[Opening Records to use section]

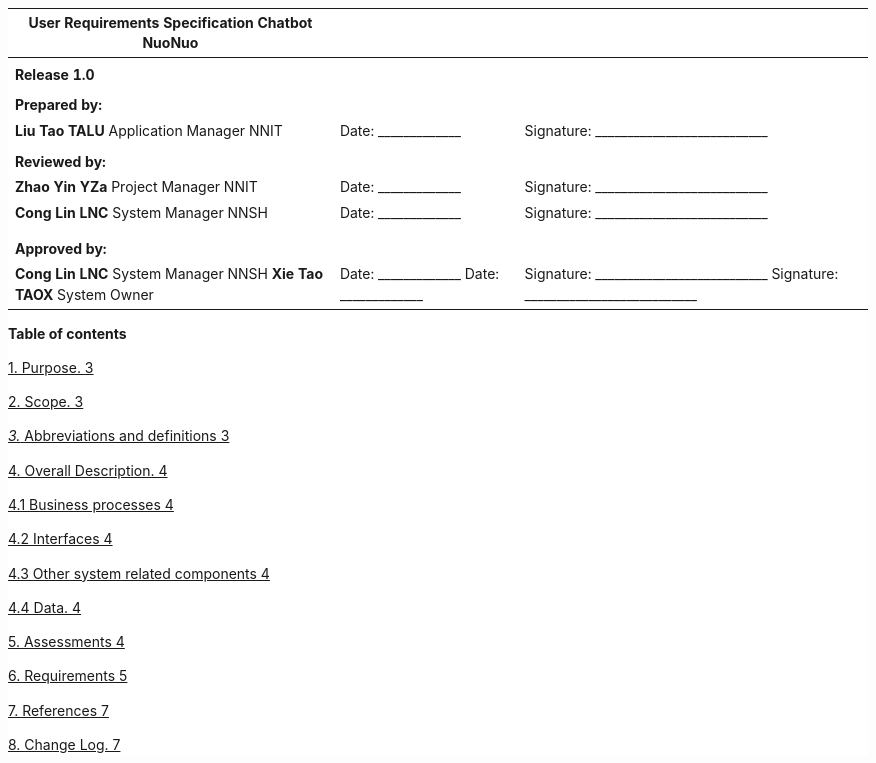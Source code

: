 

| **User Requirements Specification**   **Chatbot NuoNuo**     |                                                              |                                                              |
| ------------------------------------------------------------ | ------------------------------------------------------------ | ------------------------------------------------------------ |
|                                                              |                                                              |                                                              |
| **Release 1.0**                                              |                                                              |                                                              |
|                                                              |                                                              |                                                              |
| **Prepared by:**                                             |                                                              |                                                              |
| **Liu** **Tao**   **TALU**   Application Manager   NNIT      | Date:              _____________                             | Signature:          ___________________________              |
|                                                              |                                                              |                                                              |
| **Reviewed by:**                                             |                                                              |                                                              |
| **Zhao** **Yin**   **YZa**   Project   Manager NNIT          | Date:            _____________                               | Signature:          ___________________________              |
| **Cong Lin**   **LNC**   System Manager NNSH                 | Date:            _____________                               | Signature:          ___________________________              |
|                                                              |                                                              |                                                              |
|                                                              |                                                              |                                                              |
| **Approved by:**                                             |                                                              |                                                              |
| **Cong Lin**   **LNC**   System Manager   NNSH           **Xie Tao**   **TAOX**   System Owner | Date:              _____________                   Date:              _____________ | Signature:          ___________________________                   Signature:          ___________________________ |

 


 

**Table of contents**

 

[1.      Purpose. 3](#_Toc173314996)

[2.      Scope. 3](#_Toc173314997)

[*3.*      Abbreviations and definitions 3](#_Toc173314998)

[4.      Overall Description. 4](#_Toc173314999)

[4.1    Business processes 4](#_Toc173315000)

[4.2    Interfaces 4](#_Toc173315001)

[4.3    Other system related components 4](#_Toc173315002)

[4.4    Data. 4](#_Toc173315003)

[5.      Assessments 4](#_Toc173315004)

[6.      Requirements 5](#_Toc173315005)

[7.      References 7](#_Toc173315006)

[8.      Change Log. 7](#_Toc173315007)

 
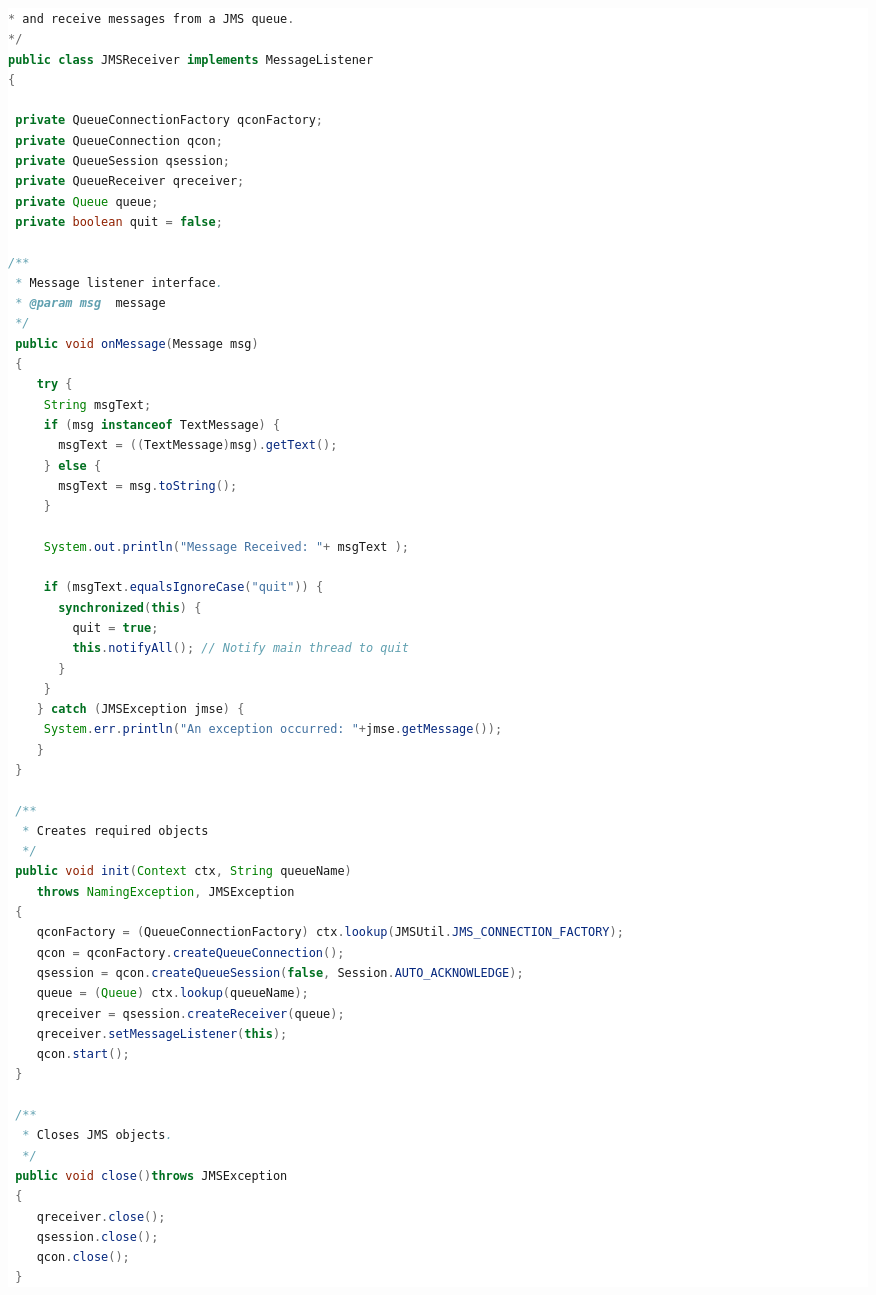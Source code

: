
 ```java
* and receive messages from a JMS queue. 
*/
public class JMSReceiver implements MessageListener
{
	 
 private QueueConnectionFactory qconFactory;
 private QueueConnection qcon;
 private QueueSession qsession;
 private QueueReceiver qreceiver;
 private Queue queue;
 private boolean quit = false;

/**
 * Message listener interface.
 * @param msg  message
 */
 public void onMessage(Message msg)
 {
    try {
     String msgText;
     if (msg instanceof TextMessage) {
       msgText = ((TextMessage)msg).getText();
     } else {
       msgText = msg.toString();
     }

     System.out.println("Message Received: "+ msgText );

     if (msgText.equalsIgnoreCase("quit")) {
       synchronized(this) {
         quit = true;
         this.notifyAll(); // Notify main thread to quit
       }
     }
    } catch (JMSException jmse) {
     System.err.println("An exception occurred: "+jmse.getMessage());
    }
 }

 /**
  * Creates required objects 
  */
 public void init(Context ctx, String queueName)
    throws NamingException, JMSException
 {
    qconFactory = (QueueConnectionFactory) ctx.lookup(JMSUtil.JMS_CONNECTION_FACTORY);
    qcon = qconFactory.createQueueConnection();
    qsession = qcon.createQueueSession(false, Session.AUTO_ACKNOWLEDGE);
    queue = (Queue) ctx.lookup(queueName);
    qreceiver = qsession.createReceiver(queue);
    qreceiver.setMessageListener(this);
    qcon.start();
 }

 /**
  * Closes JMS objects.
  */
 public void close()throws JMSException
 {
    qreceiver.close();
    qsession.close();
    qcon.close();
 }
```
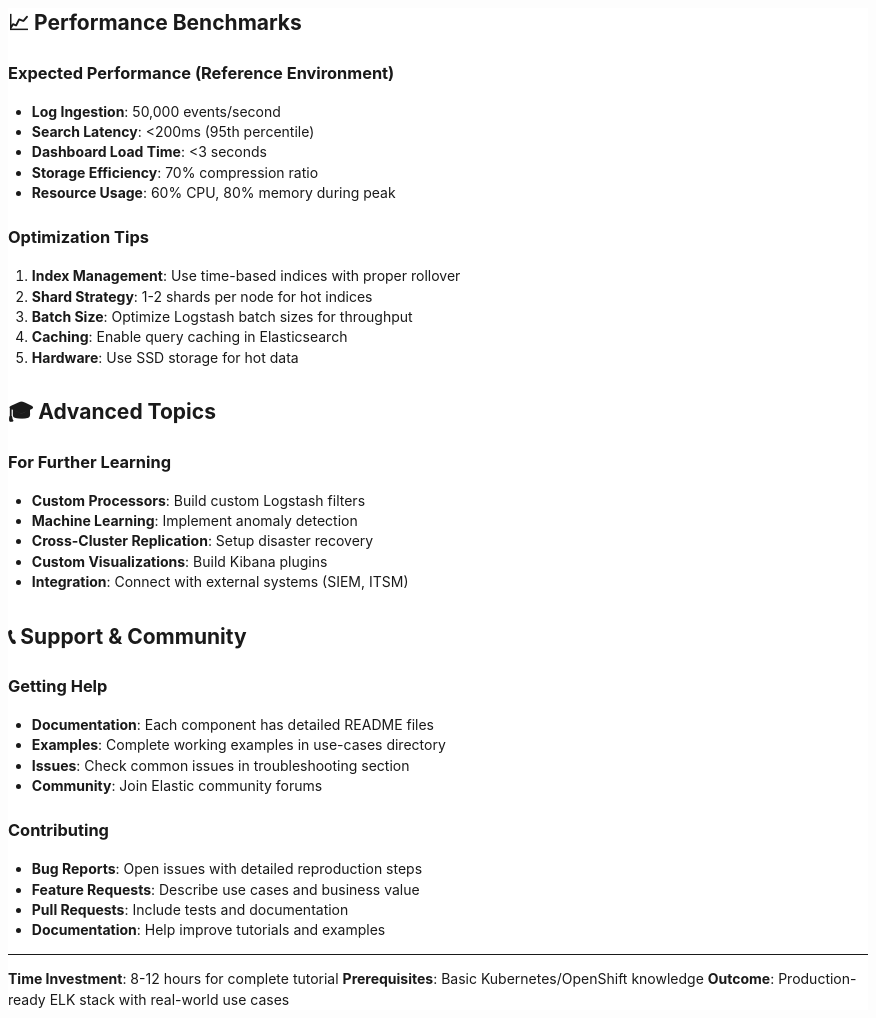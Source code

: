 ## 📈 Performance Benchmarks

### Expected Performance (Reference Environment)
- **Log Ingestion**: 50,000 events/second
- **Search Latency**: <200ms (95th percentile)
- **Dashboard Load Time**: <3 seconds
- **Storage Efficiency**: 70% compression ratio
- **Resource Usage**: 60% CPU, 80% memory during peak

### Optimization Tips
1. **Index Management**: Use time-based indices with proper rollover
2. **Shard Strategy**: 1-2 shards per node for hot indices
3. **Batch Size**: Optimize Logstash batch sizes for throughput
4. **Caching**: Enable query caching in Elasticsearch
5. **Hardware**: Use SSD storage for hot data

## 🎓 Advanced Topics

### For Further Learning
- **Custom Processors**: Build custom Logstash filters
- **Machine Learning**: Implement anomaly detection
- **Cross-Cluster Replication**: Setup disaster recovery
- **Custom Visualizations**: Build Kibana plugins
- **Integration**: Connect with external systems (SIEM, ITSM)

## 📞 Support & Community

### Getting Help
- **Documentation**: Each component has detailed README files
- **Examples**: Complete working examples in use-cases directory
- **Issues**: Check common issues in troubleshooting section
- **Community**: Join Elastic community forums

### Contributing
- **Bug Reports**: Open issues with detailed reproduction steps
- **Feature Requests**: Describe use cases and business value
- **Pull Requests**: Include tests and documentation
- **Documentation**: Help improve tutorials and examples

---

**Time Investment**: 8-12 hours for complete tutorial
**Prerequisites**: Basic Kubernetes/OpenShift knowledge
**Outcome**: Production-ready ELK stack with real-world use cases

[Closing Records to use section]

● Task to carry out: Return each line from the entries above that includes "Help".

● Solution:
### Getting Help
- **Documentation**: Help improve tutorials and examples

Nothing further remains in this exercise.